Higiene del asesino es una novela de una escritora belga llamada Amélie Nothomb, una escritora «tan conocida como desconocida», según escribió Tamara Andrés en este mismo sitio.

Nothomb para mí era desconocida, lo admito. No sabía a lo que me enfrentaba al comenzar su libro. De hecho, lo que me motivo a abordar esta novela fue la reseña un tanto genérica que encontré en línea:

«Al anciano Prétextat Tach, premio Nobel de Literatura y acérrimo enemigo de las entrevistas, sólo le quedan dos meses de vida. Al hacerse pública la noticia de su próximo fallecimiento, en plena guerra del Golfo, periodistas de todo el mundo solicitan un encuentro con el novelista. Sólo cinco lograrán su propósito; los cuatro primeros serán víctimas de la arrogancia y capacidad destructiva de un genio decidido a vengarse del mundo despreciándoles y sometiéndoles a toda clase de humillaciones.»

A primera vista me pareció que se trataba de una de esas escritoras que escriben para otros escritores (como Roberto Bolaño o Jorge Luis Borges), lo que no quiere decir que sea malo, pero sentía que no estaba con la disposición anímica para uno de esos libros. Desde el momento que su personaje principal es un autor ganador del nobel supuse que el libro se iría por las grandilocuencias y pretensiones propias de quienes se dedican (o aspiran a dedicarse) a ese oficio. Atiné a medias (o me equivoqué a medias).

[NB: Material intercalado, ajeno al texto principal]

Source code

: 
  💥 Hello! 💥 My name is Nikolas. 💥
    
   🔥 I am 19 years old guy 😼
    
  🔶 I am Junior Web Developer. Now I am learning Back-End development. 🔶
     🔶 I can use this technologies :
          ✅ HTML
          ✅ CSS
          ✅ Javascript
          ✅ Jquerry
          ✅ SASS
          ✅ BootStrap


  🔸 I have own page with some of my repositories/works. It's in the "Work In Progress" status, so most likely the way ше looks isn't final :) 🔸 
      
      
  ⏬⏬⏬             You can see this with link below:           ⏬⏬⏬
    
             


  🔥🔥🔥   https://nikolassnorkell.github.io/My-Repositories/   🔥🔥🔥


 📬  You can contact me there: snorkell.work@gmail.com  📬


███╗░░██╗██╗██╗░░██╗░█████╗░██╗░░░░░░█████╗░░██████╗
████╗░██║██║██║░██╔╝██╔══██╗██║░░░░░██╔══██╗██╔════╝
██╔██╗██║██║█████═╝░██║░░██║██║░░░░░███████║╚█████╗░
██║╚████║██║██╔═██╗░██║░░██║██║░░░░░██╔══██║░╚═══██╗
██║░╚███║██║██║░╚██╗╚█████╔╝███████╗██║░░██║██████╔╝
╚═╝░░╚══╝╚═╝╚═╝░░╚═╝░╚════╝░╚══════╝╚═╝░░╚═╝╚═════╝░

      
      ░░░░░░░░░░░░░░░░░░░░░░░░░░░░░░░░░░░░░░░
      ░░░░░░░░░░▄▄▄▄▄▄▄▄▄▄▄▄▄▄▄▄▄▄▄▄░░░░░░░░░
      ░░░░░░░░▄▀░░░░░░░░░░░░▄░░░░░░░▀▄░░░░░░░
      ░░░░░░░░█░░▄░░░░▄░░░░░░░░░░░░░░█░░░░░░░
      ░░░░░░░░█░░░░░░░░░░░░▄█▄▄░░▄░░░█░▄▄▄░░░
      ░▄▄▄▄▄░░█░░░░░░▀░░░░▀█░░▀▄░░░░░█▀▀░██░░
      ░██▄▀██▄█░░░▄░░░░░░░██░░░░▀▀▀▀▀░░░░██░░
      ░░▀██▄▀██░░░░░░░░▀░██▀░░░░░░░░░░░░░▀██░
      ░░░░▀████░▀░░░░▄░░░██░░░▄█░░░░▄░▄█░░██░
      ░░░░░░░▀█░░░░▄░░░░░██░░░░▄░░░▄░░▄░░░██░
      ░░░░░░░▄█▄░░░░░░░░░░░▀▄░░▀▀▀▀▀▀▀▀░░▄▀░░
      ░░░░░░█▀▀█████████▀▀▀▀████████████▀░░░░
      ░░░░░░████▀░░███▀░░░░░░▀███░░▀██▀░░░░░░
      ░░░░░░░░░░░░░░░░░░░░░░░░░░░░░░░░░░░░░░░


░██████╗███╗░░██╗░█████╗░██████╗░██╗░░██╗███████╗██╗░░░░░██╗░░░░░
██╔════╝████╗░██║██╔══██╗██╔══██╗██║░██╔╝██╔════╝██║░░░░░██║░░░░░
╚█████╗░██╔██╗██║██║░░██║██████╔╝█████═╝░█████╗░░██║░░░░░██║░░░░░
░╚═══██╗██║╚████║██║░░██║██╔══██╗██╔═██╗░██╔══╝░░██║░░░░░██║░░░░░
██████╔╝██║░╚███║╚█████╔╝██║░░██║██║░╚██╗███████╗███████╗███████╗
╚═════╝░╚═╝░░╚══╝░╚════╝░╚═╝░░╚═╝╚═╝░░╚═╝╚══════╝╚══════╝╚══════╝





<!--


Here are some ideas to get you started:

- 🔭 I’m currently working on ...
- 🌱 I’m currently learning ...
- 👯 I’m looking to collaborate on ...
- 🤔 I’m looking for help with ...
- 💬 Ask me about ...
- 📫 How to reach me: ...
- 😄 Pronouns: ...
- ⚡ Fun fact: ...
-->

Por un lado, Nothomb sí expía muchos de los demonios y supersticiones que penden sobre la cabeza de los escritores, eso sí, sin volverse engorrosa ni cansina. Por supuesto que esto no quiere decir que ella tiene la última palabra, pero tiene una perspectiva bastante interesante.

Pero el libro también aborda el otro lado de la moneda: los lectores. Aquí es donde me quiero detener.

En ese sentido, una idea es la que más fuerte me abofeteó: los lectores-rana.

¿Qué son los lectores-rana?

Si estás pensando que se trata de un apelativo peyorativo, estás en lo correcto. Así explica esta especie de lectores el errático Prétextat Tach, con su característico tono ácido:

«Hay muchas personas que llevan la sofisticación hasta el extremo de leer sin leer. Como hombres-rana, atraviesan los libros sin mojarse lo más mínimo.»

Aunque el concepto sea inédito, la idea que encierra no lo es tanto, y se suma a un largo debate sobre la acción misma de leer ficción: ¿cómo se mide la calidad de una lectura? ¿Qué tan intensamente puede trastocarnos la vida el leer ficción? ¿Es posible siquiera que una novela, o un cuento, o un poema por sí solo logren desconfigurar nuestra visión del mundo?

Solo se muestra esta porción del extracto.